▶ [Work to complete] Whenever a line contains the string "contrib", copy it out of the entries.

▶ [Collected data entries]
__________

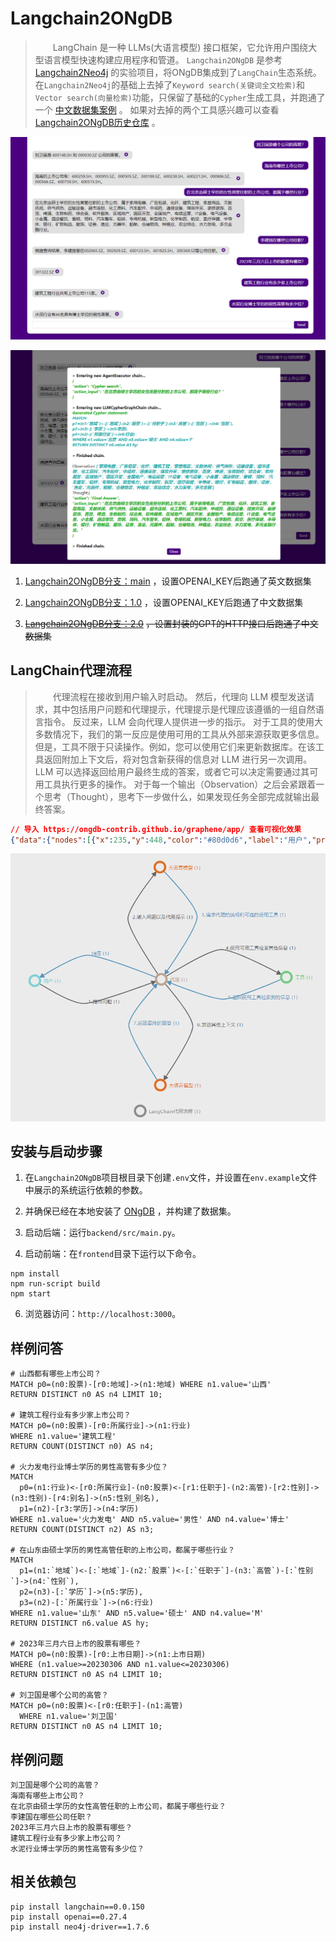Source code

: # Langchain2ONgDB
>&emsp;&emsp;LangChain 是一种 LLMs(大语言模型) 接口框架，它允许用户围绕大型语言模型快速构建应用程序和管道。
>`Langchain2ONgDB` 是参考 [Langchain2Neo4j](https://github.com/tomasonjo/langchain2neo4j) 的实验项目，将ONgDB集成到了`LangChain`生态系统。
>在`Langchain2Neo4j`的基础上去掉了`Keyword search(关键词全文检索)`和`Vector search(向量检索)`功能，只保留了基础的`Cypher`生成工具，并跑通了一个 [中文数据集案例](https://github.com/ongdb-contrib/graph-qabot-demo/tree/main/db) 。
>如果对去掉的两个工具感兴趣可以查看 [Langchain2ONgDB历史仓库](https://github.com/ongdb-contrib/langchain2ongdb/tree/main) 。

![qa-1](images/qa-1.png)

![qa-2](images/qa-2.png)

1. [Langchain2ONgDB分支：main](https://github.com/ongdb-contrib/langchain2ongdb/blob/main) ，设置OPENAI_KEY后跑通了英文数据集

2. [Langchain2ONgDB分支：1.0](https://github.com/ongdb-contrib/langchain2ongdb/blob/1.0) ，设置OPENAI_KEY后跑通了中文数据集

3. [~~Langchain2ONgDB分支：2.0~~](https://github.com/ongdb-contrib/langchain2ongdb/blob/2.0) ~~，设置封装的GPT的HTTP接口后跑通了中文数据集~~

## LangChain代理流程
>&emsp;&emsp;代理流程在接收到用户输入时启动。
> 然后，代理向 LLM 模型发送请求，其中包括用户问题和代理提示，代理提示是代理应该遵循的一组自然语言指令。
> 反过来，LLM 会向代理人提供进一步的指示。
> 对于工具的使用大多数情况下，我们的第一反应是使用可用的工具从外部来源获取更多信息。
> 但是，工具不限于只读操作。例如，您可以使用它们来更新数据库。在该工具返回附加上下文后，将对包含新获得的信息对 LLM 进行另一次调用。
> LLM 可以选择返回给用户最终生成的答案，或者它可以决定需要通过其可用工具执行更多的操作。
> 对于每一个输出（Observation）之后会紧跟着一个思考（Thought），思考下一步做什么，如果发现任务全部完成就输出最终答案。
```json
// 导入 https://ongdb-contrib.github.io/graphene/app/ 查看可视化效果
{"data":{"nodes":[{"x":235,"y":448,"color":"#80d0d6","label":"用户","properties":[{"id":"a2938fae","key":"id","type":"ID","defaultValue":"","limitMin":"","limitMax":"","isRequired":true,"isAutoGenerated":true,"isSystem":true,"description":""}],"id":"a8a09d86","isSelected":false,"isNode":true},{"x":521,"y":189,"color":"#E16F23","label":"大语言模型","properties":[{"id":"a2903785","key":"id","type":"ID","defaultValue":"","limitMin":"","limitMax":"","isRequired":true,"isAutoGenerated":true,"isSystem":true,"description":""}],"id":"ad9a5489","isSelected":false,"isNode":true},{"x":522,"y":686,"color":"#E16F23","label":"大语言模型","properties":[{"id":"aba6f9a3","key":"id","type":"ID","defaultValue":"","limitMin":"","limitMax":"","isRequired":true,"isAutoGenerated":true,"isSystem":true,"description":""}],"id":"a0834ab1","isSelected":false,"isNode":true},{"x":810,"y":440,"color":"#76cb84","label":"工具","properties":[{"id":"a1a4da97","key":"id","type":"ID","defaultValue":"","limitMin":"","limitMax":"","isRequired":true,"isAutoGenerated":true,"isSystem":true,"description":""}],"id":"a5863091","isSelected":false,"isNode":true},{"x":524.1188049316406,"y":444.8241882324219,"color":"#bca48f","label":"代理","properties":[{"id":"ac97d889","key":"id","type":"ID","defaultValue":"","limitMin":"","limitMax":"","isRequired":true,"isAutoGenerated":true,"isSystem":true,"description":""}],"id":"aca7f28a","isSelected":false,"isNode":true},{"x":476,"y":745,"color":"#8C8C8C","label":"LangChain代理流程","properties":[{"id":"a4adb68d","key":"id","type":"ID","defaultValue":"","limitMin":"","limitMax":"","isRequired":true,"isAutoGenerated":true,"isSystem":true,"description":""}],"id":"a0b111a6","isSelected":false,"isNode":true}],"edges":[{"startNodeId":"a8a09d86","endNodeId":"aca7f28a","middlePointOffset":[32.55940246582031,-53.58790588378906],"properties":[{"id":"afa4bf89","key":"id","type":"ID","defaultValue":"","limitMin":"","limitMax":"","isRequired":true,"isAutoGenerated":true,"isSystem":true,"description":""}],"label":"1.提出问题","id":"a4b76b9a","isSelected":false,"isEdge":true,"color":"#666666","pathStrokeDasharray":"none"},{"startNodeId":"aca7f28a","endNodeId":"a8a09d86","middlePointOffset":[24.559402465820312,56.41209411621094],"properties":[{"id":"a6a968bc","key":"id","type":"ID","defaultValue":"","limitMin":"","limitMax":"","isRequired":true,"isAutoGenerated":true,"isSystem":true,"description":""}],"label":"响应","id":"ac93bcb3","isSelected":false,"isEdge":true,"color":"#5795bc","pathStrokeDasharray":"none"},{"startNodeId":"aca7f28a","endNodeId":"a5863091","middlePointOffset":[6.0594024658203125,65.41209411621094],"properties":[{"id":"aaa624ad","key":"id","type":"ID","defaultValue":"","limitMin":"","limitMax":"","isRequired":true,"isAutoGenerated":true,"isSystem":true,"description":""}],"label":"4.使用可用工具检索其他信息","id":"af88a1a3","isSelected":false,"isEdge":true,"color":"#666666","pathStrokeDasharray":"none"},{"startNodeId":"a5863091","endNodeId":"aca7f28a","middlePointOffset":[1.0594024658203125,-47.58790588378906],"properties":[{"id":"af88fcbd","key":"id","type":"ID","defaultValue":"","limitMin":"","limitMax":"","isRequired":true,"isAutoGenerated":true,"isSystem":true,"description":""}],"label":"5.返回使用工具检索到的信息","id":"a99cbda7","isSelected":false,"isEdge":true,"color":"#5795bc","pathStrokeDasharray":"none"},{"startNodeId":"aca7f28a","endNodeId":"a0834ab1","middlePointOffset":[-72.94059753417969,13.412094116210938],"properties":[{"id":"a990feb7","key":"id","type":"ID","defaultValue":"","limitMin":"","limitMax":"","isRequired":true,"isAutoGenerated":true,"isSystem":true,"description":""}],"label":"6.发送其他上下文","id":"aab68592","isSelected":false,"isEdge":true,"color":"#666666","pathStrokeDasharray":"none"},{"startNodeId":"a0834ab1","endNodeId":"aca7f28a","middlePointOffset":[73.05940246582031,16.412094116210938],"properties":[{"id":"aa9c839a","key":"id","type":"ID","defaultValue":"","limitMin":"","limitMax":"","isRequired":true,"isAutoGenerated":true,"isSystem":true,"description":""}],"label":"7.返回最终的回答","id":"a086a5b4","isSelected":false,"isEdge":true,"color":"#5795bc","pathStrokeDasharray":"none"},{"startNodeId":"ad9a5489","endNodeId":"aca7f28a","middlePointOffset":[-83.44059753417969,14.912094116210938],"properties":[{"id":"afa2a1b2","key":"id","type":"ID","defaultValue":"","limitMin":"","limitMax":"","isRequired":true,"isAutoGenerated":true,"isSystem":true,"description":""}],"label":"3.请求代理的说明和可选的使用工具","id":"a6ad1ea9","isSelected":false,"isEdge":true,"color":"#5795bc","pathStrokeDasharray":"none"},{"startNodeId":"aca7f28a","endNodeId":"ad9a5489","middlePointOffset":[74.55940246582031,9.912094116210938],"properties":[{"id":"a8a6e884","key":"id","type":"ID","defaultValue":"","limitMin":"","limitMax":"","isRequired":true,"isAutoGenerated":true,"isSystem":true,"description":""}],"label":"2.输入问题以及代理提示","id":"af9f07a0","isSelected":false,"isEdge":true,"color":"#666666","pathStrokeDasharray":"none"}]}}
```
![chains-flow](images/chains-flow.png)

## 安装与启动步骤

1. 在`Langchain2ONgDB`项目根目录下创建`.env`文件，并设置在`env.example`文件中展示的系统运行依赖的参数。

2. 并确保已经在本地安装了 [ONgDB](https://github.com/graphfoundation/ongdb) ，并构建了数据集。

3. 启动后端：运行`backend/src/main.py`。

4. 启动前端：在`frontend`目录下运行以下命令。

```shell
npm install
npm run-script build
npm start
```

6. 浏览器访问：`http://localhost:3000`。

## 样例问答
```
# 山西都有哪些上市公司？
MATCH p0=(n0:股票)-[r0:地域]->(n1:地域) WHERE n1.value='山西' 
RETURN DISTINCT n0 AS n4 LIMIT 10;

# 建筑工程行业有多少家上市公司？
MATCH p0=(n0:股票)-[r0:所属行业]->(n1:行业) 
WHERE n1.value='建筑工程'
RETURN COUNT(DISTINCT n0) AS n4;

# 火力发电行业博士学历的男性高管有多少位？
MATCH 
  p0=(n1:行业)<-[r0:所属行业]-(n0:股票)<-[r1:任职于]-(n2:高管)-[r2:性别]->(n3:性别)-[r4:别名]->(n5:性别_别名),
  p1=(n2)-[r3:学历]->(n4:学历) 
WHERE n1.value='火力发电' AND n5.value='男性' AND n4.value='博士'
RETURN COUNT(DISTINCT n2) AS n3;

# 在山东由硕士学历的男性高管任职的上市公司，都属于哪些行业？
MATCH 
  p1=(n1:`地域`)<-[:`地域`]-(n2:`股票`)<-[:`任职于`]-(n3:`高管`)-[:`性别`]->(n4:`性别`),
  p2=(n3)-[:`学历`]->(n5:学历),
  p3=(n2)-[:`所属行业`]->(n6:行业)
WHERE n1.value='山东' AND n5.value='硕士' AND n4.value='M'
RETURN DISTINCT n6.value AS hy;

# 2023年三月六日上市的股票有哪些？
MATCH p0=(n0:股票)-[r0:上市日期]->(n1:上市日期) 
WHERE (n1.value>=20230306 AND n1.value<=20230306) 
RETURN DISTINCT n0 AS n4 LIMIT 10;

# 刘卫国是哪个公司的高管？
MATCH p0=(n0:股票)<-[r0:任职于]-(n1:高管) 
  WHERE n1.value='刘卫国'
RETURN DISTINCT n0 AS n4 LIMIT 10;
```

## 样例问题
```
刘卫国是哪个公司的高管？
海南有哪些上市公司？
在北京由硕士学历的女性高管任职的上市公司，都属于哪些行业？
李建国在哪些公司任职？
2023年三月六日上市的股票有哪些？
建筑工程行业有多少家上市公司？
水泥行业博士学历的男性高管有多少位？
```

## 相关依赖包
```shell
pip install langchain==0.0.150
pip install openai==0.27.4
pip install neo4j-driver==1.7.6
```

__________

▶ [Response to this exercise]
>在`Langchain2Neo4j`的基础上去掉了`Keyword search(关键词全文检索)`和`Vector search(向量检索)`功能，只保留了基础的`Cypher`生成工具，并跑通了一个 [中文数据集案例](https://github.com/ongdb-contrib/graph-qabot-demo/tree/main/db) 。
>如果对去掉的两个工具感兴趣可以查看 [Langchain2ONgDB历史仓库](https://github.com/ongdb-contrib/langchain2ongdb/tree/main) 。
1. [Langchain2ONgDB分支：main](https://github.com/ongdb-contrib/langchain2ongdb/blob/main) ，设置OPENAI_KEY后跑通了英文数据集
2. [Langchain2ONgDB分支：1.0](https://github.com/ongdb-contrib/langchain2ongdb/blob/1.0) ，设置OPENAI_KEY后跑通了中文数据集
3. [~~Langchain2ONgDB分支：2.0~~](https://github.com/ongdb-contrib/langchain2ongdb/blob/2.0) ~~，设置封装的GPT的HTTP接口后跑通了中文数据集~~
// 导入 https://ongdb-contrib.github.io/graphene/app/ 查看可视化效果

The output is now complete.